EXERCISE AIM — The answer should be a single number: how many lines of the entries below hold the word "find".

[Opening AVAILABLE RECORDS section]

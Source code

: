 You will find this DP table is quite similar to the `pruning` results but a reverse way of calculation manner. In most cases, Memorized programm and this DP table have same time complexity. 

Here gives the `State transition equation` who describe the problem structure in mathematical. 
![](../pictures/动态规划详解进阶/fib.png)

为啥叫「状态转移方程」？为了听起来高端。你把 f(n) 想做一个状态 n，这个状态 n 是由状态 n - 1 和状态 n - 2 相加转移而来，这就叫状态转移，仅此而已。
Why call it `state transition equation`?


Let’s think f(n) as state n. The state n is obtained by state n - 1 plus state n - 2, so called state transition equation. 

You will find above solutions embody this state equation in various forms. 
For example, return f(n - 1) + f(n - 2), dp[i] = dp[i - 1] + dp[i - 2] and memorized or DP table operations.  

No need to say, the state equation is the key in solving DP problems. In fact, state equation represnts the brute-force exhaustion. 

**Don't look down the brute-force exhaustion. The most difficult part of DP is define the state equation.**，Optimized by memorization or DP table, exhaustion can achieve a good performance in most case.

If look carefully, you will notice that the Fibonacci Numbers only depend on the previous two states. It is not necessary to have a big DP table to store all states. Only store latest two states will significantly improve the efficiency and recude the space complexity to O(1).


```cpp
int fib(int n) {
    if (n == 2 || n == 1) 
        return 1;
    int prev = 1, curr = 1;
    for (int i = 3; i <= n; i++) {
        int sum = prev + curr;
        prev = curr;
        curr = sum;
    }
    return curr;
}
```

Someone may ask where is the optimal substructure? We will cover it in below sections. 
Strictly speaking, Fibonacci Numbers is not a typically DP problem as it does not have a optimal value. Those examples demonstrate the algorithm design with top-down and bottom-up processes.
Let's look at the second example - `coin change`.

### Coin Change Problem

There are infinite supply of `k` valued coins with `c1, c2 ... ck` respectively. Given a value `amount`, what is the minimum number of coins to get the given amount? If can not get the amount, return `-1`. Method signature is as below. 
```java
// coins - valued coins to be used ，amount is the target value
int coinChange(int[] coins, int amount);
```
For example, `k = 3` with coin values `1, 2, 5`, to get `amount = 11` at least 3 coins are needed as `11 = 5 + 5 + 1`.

[Closing AVAILABLE RECORDS section]

ANSWER FOR THIS EXERCISE — 2